Utopian Pulse

Flares in the Darkroom

Urgent Alternatives:
Utopian Moments

A chapter of UTOPIAN PULSE – FLARES IN THE DARKROOM

Curated by Ines Doujak and Oliver Ressler

Between February and September 2014 a series of 7 large-scale banners (9 x 3,4 meters) will be presented on the façade of the Secession. They relate to the uprisings, occupations and social movements that have emerged in recent years. The artists are invited to focus on the utopian pulse in these actions and movements. This is most clearly manifested in the integration of how and what was being fought for, a break with the-ends-justify-the-means politics which discredited communistic thinking and politics for so long.

In the period when Syntagma Square in Athens was occupied in active opposition to self-defeating austerity policies, the principles of true democracy was evident throughout. Debates as to actions, methods and alternatives were open, respectful and decisions made on this basis. They included who and what would be spoken to a wider public.
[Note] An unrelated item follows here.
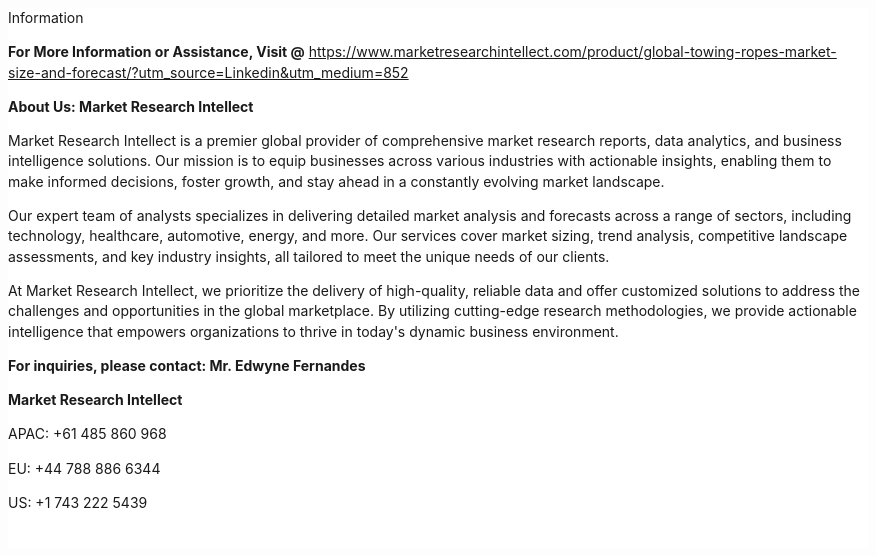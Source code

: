 Information</li></ul></div><div class="article-main__content" data-test-id="publishing-text-block"><p><span class="font-[700]"><strong>For More Information or Assistance, Visit @</strong>&nbsp;<a href="https://www.marketresearchintellect.com/product/global-towing-ropes-market-size-and-forecast/?utm_source=Linkedin&utm_medium=852">https://www.marketresearchintellect.com/product/global-towing-ropes-market-size-and-forecast/?utm_source=Linkedin&utm_medium=852</a></span></p><p><strong>About Us: Market Research Intellect</strong></p><p>Market Research Intellect is a premier global provider of comprehensive market research reports, data analytics, and business intelligence solutions. Our mission is to equip businesses across various industries with actionable insights, enabling them to make informed decisions, foster growth, and stay ahead in a constantly evolving market landscape.</p><p>Our expert team of analysts specializes in delivering detailed market analysis and forecasts across a range of sectors, including technology, healthcare, automotive, energy, and more. Our services cover market sizing, trend analysis, competitive landscape assessments, and key industry insights, all tailored to meet the unique needs of our clients.</p><p>At Market Research Intellect, we prioritize the delivery of high-quality, reliable data and offer customized solutions to address the challenges and opportunities in the global marketplace. By utilizing cutting-edge research methodologies, we provide actionable intelligence that empowers organizations to thrive in today's dynamic business environment.</p><p><strong>For inquiries, please contact: Mr. Edwyne Fernandes</strong></p><p><strong>Market Research Intellect</strong></p><p>APAC: +61 485 860 968</p><p>EU: +44 788 886 6344</p><p>US: +1 743 222 5439</p></div><div class="article-main__content" data-test-id="publishing-text-block">&nbsp;</div>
In Tahrir Square, Cairo in 2011 a determination that the machinery of state violence could be overcome by surrounding tanks was crucial in the early victories of the movement. This should not be forgotten in its defeat by rival forms of authoritarian politics. Part of the failure by the initial movement was to build durable democratic structures. In Istanbul just last year the determination was to hold the common property of a park that made life bearable in the city, an action with global resonance of defending the commons against the many forms of predatory enclosure.

All the artists in URGENT ALTERNATIVES: UTOPIAN MOMENTS have in common that they are directly involved in the protests they focus on in their banner, or talk from a clear, unequivocal position of solidarity.

Banners have been installed by the Viennese campaign Fluchthilfe & Du (February 2014), Halil Altindere from Istanbul (March 2014), Wealth of Negations from London (April 2014), Nobodycorp. Internationale Unlimited from Jakarta (May 2014), Etcétera from Buenos Aires (June 2014), Oreet Ashery from London (July 2014) and Daniela Ortiz from Barcelona (August 2014).

This initial series of banners can be seen as symptomatic of how utopian thinking, which for years seemed to be buried, has revived with a sense of urgency. It is the idea that things can carry on as they are which is real wishful thinking.

This series will then directly evolve into a second series of banners created by a group of artist-curators—Ayreen Anastas / Rene Gabri1, Zanny Begg, Mariam Ghani, Miguel A. López, Pedro G. Romero/Archivo F.X., Christoph Schäfer and Bert Theis—who will produce one banner each between September and November 2014 in relation to their 1-week long research exhibitions in the Secession.

1 These artists reject the term “curator” for their practice.